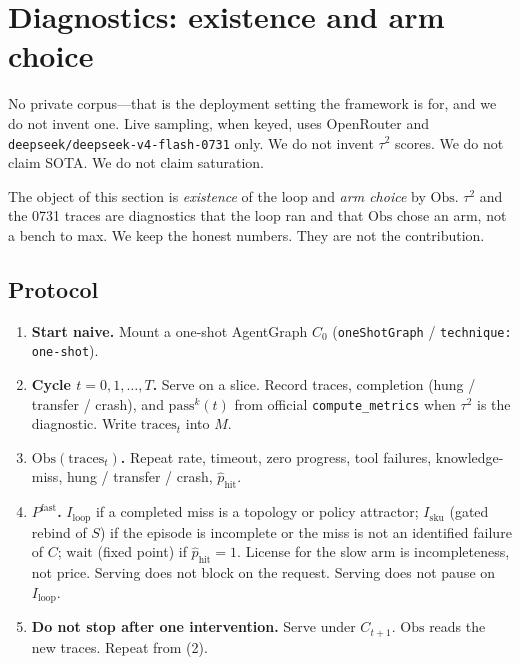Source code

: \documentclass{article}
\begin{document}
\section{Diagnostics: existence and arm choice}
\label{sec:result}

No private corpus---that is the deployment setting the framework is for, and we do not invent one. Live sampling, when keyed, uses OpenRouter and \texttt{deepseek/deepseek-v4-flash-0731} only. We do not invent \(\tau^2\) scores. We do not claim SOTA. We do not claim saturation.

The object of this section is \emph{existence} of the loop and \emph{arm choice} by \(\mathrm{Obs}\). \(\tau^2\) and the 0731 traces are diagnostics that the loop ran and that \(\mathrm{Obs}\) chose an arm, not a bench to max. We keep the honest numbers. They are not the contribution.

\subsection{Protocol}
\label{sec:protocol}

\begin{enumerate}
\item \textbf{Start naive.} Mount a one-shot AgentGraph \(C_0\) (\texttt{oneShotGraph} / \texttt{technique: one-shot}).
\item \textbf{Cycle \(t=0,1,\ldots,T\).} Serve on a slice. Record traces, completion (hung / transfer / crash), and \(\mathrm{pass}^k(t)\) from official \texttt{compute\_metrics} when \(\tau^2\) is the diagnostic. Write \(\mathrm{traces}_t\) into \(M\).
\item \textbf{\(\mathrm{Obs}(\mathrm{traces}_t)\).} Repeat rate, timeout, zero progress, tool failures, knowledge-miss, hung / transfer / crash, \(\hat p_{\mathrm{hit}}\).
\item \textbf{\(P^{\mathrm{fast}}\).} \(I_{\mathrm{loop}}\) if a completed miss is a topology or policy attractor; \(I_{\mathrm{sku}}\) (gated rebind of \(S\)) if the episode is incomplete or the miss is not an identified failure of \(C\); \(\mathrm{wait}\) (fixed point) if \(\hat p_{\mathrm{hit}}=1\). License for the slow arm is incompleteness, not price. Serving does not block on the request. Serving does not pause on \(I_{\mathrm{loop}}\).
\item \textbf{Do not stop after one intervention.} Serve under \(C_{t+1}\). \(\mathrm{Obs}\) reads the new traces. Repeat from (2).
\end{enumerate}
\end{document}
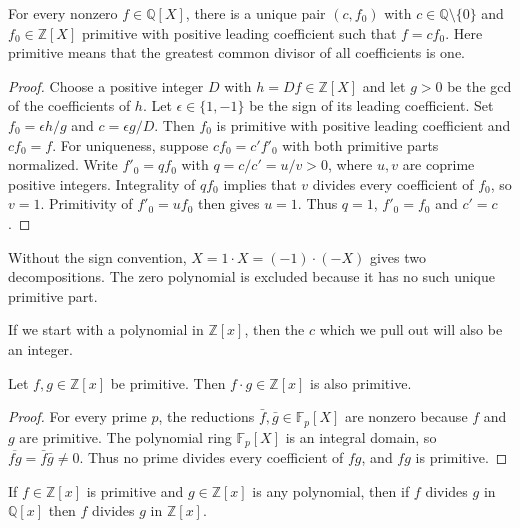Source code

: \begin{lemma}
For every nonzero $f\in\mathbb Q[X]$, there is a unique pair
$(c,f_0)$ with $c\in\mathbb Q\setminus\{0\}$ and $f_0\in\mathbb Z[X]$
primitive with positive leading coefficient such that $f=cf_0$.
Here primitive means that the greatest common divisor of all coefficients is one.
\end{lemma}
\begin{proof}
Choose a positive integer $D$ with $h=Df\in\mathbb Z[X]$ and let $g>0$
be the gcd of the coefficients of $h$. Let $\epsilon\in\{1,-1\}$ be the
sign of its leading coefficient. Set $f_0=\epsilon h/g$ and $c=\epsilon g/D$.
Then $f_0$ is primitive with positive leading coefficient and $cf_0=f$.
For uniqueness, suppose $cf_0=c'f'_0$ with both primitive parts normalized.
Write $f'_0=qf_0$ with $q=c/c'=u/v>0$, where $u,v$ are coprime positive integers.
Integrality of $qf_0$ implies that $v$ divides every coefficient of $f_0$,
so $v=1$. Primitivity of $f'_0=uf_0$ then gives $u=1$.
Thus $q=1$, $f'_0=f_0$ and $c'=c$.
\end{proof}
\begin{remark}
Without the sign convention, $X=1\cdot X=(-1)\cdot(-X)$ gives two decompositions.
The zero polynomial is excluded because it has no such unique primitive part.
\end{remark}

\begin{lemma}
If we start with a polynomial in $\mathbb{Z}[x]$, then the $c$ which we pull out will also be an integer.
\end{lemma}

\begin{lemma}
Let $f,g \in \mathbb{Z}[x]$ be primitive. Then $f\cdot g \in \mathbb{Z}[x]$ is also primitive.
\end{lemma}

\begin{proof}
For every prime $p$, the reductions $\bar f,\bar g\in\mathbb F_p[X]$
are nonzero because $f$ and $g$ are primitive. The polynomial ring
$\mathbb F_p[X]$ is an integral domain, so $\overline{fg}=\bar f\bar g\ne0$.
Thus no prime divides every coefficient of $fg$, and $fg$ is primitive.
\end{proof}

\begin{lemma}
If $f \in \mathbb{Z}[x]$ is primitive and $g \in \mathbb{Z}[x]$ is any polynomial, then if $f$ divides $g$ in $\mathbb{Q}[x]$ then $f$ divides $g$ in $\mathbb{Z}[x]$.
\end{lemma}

> Task directions: From the entries, report each line that includes the word "primitive".

> Solution below:
primitive with positive leading coefficient such that $f=cf_0$.
Here primitive means that the greatest common divisor of all coefficients is one.
Then $f_0$ is primitive with positive leading coefficient and $cf_0=f$.
For uniqueness, suppose $cf_0=c'f'_0$ with both primitive parts normalized.
The zero polynomial is excluded because it has no such unique primitive part.
Let $f,g \in \mathbb{Z}[x]$ be primitive. Then $f\cdot g \in \mathbb{Z}[x]$ is also primitive.
are nonzero because $f$ and $g$ are primitive. The polynomial ring
Thus no prime divides every coefficient of $fg$, and $fg$ is primitive.
If $f \in \mathbb{Z}[x]$ is primitive and $g \in \mathbb{Z}[x]$ is any polynomial, then if $f$ divides $g$ in $\mathbb{Q}[x]$ then $f$ divides $g$ in $\mathbb{Z}[x]$.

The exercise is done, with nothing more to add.